By pascaljappy | Review

Jul 20

As OS updates sneak into our smartphones, uninvited and undetected, some new features make their appearances and surprise users. AI, it seems, is getting a firmer grip on photographic practises.

Majesty
 

Among the features that awaited me on my recent trip to the UK was one abysmal “Live” thingy that appears to capture images before the user clicks and creates unsollicited mini-videos instead of just the desired photograph. Not only does this feel creepy and invasive to me, it also gobbles up tons of memory (therefore natural resources) and I struggle to imagine a scenario where this would be of any use to me

Far more intersting, and even less expected, is a recommended framing guide that pops-up automatically as soon as the phone is held steady in photo mode for a second or two. Instead of aggravation, this one produced amused puzzlement 😉

And so many questions … Let’s dig deeper

Kew Gardens – My shot
Kew Gardens – AI suggested framing
 

When my senile brain finally understood what the “Best framing” spot in the middle of the frame meant (I tried clicking it, feeling really past my prime for a few baffled seconds 😉 😉 😉 ) the idea amused me a lot. Maybe to compensate for my lack of mental speed, my amusement at the feature was quite smug. As if a phone was going to tell me, the great PJ, winner of absolutely every competition I entered (zero, that’s correct), and favourite photographer of my mummy, how to frame. Pshhh

But, that soon faded because my twin interests in composition and in artificial intelligence. So I decided to grab some pairs of shots: first my idea of the best shot, then the camera’s, to review them and present them to you, in order to decide how well AI was doing. The first pairing is above.

Both are valid. But I kinda prefer the phone’s more tranquil version. Ouch 😉

Canal in Camden – My version
Canal in Camden – AI suggested framing
 

What is AI? How does it frame?

Above is another pair. There’s a slight difference here. The AI version is probably what would get published easier, but my vote goes to mine, by a slight margin. What’s starting to emerge in my mind after inspecting a few shots is that the AI seems to be applying “rules”, in particular the @$#ffing rule of thirds 😉 How?

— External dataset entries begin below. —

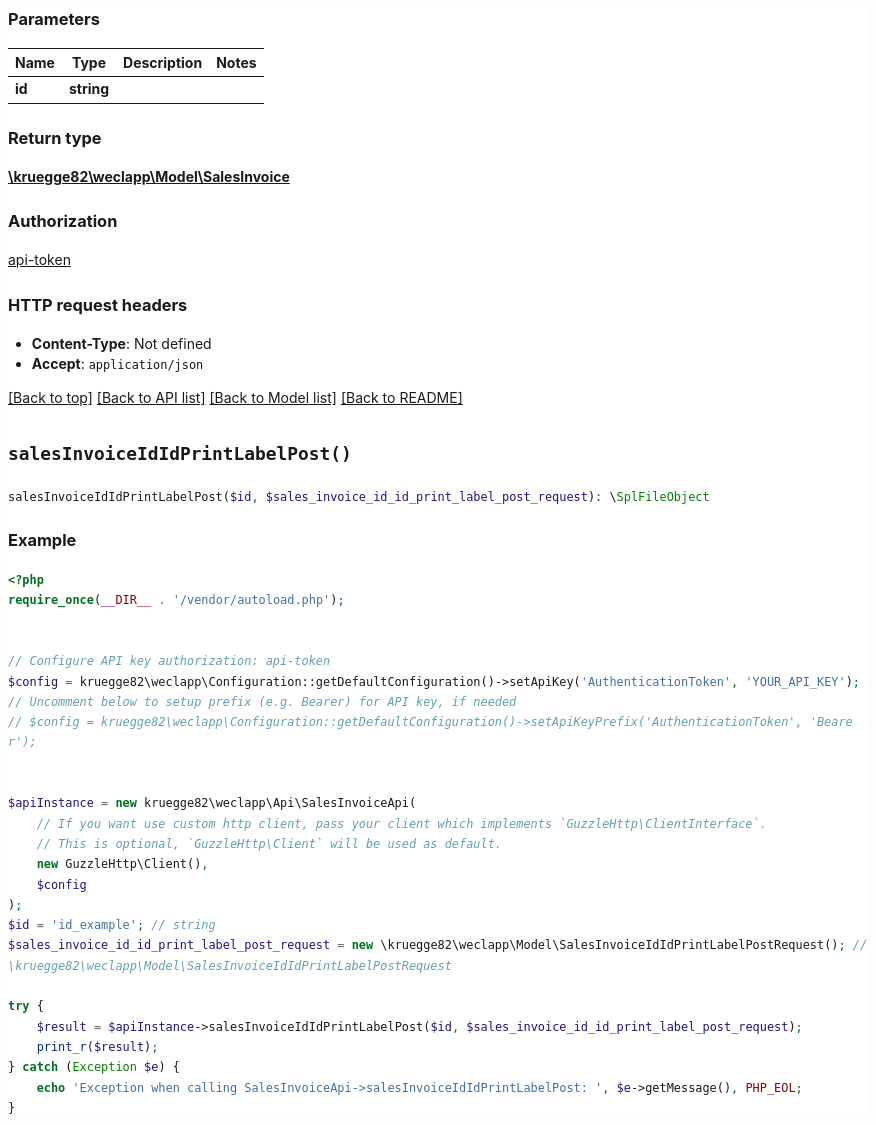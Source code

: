 ### Parameters

| Name | Type | Description  | Notes |
| ------------- | ------------- | ------------- | ------------- |
| **id** | **string**|  | |

### Return type

[**\kruegge82\weclapp\Model\SalesInvoice**](../Model/SalesInvoice.md)

### Authorization

[api-token](../../README.md#api-token)

### HTTP request headers

- **Content-Type**: Not defined
- **Accept**: `application/json`

[[Back to top]](#) [[Back to API list]](../../README.md#endpoints)
[[Back to Model list]](../../README.md#models)
[[Back to README]](../../README.md)

## `salesInvoiceIdIdPrintLabelPost()`

```php
salesInvoiceIdIdPrintLabelPost($id, $sales_invoice_id_id_print_label_post_request): \SplFileObject
```



### Example

```php
<?php
require_once(__DIR__ . '/vendor/autoload.php');


// Configure API key authorization: api-token
$config = kruegge82\weclapp\Configuration::getDefaultConfiguration()->setApiKey('AuthenticationToken', 'YOUR_API_KEY');
// Uncomment below to setup prefix (e.g. Bearer) for API key, if needed
// $config = kruegge82\weclapp\Configuration::getDefaultConfiguration()->setApiKeyPrefix('AuthenticationToken', 'Bearer');


$apiInstance = new kruegge82\weclapp\Api\SalesInvoiceApi(
    // If you want use custom http client, pass your client which implements `GuzzleHttp\ClientInterface`.
    // This is optional, `GuzzleHttp\Client` will be used as default.
    new GuzzleHttp\Client(),
    $config
);
$id = 'id_example'; // string
$sales_invoice_id_id_print_label_post_request = new \kruegge82\weclapp\Model\SalesInvoiceIdIdPrintLabelPostRequest(); // \kruegge82\weclapp\Model\SalesInvoiceIdIdPrintLabelPostRequest

try {
    $result = $apiInstance->salesInvoiceIdIdPrintLabelPost($id, $sales_invoice_id_id_print_label_post_request);
    print_r($result);
} catch (Exception $e) {
    echo 'Exception when calling SalesInvoiceApi->salesInvoiceIdIdPrintLabelPost: ', $e->getMessage(), PHP_EOL;
}
```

OK, so AI is any technology that allows automatic human-like processing faculties to be performed by a machine. Such as speech, vision, mapping your way from A to B … But, most often, today, the term AI is (wrongly) used to talk about machine learning, a subset of AI that learns patterns from examples. Whenever a specification can be written, a developer can write a program that will produce exact results in accordance to the specification. But, in real life, very few problems actually lend themselves to accurate specifying.

How, for example, do you specify the action of finding a cat in a photograph? You count pointy ears, whiskers, round eyes … But what if the cat is turning it’s back to you? You’ll probably only spot one round feature, no ears and a long fluffy thing that’s not described in the specifications for a face. What if the cat is lying down on its back like an otter waiting for its stone? 😉 Plus, even if you constrain your task to identifying head-on cats, how do you identify a nose, eyes, whiskers, ears …? We don’t have specifications for those either. You could try one for identifying eyes based on the round shape. But what if that cat’s eyes are half shut, what if its pupils are tiny, or huge? What is there’s a strong reflection on the eyes? What if one eye is hidden behind a leaf? Is that cat no longer a cat? Nope, real life problems can rarely be specified accurately enough for exact software to be written.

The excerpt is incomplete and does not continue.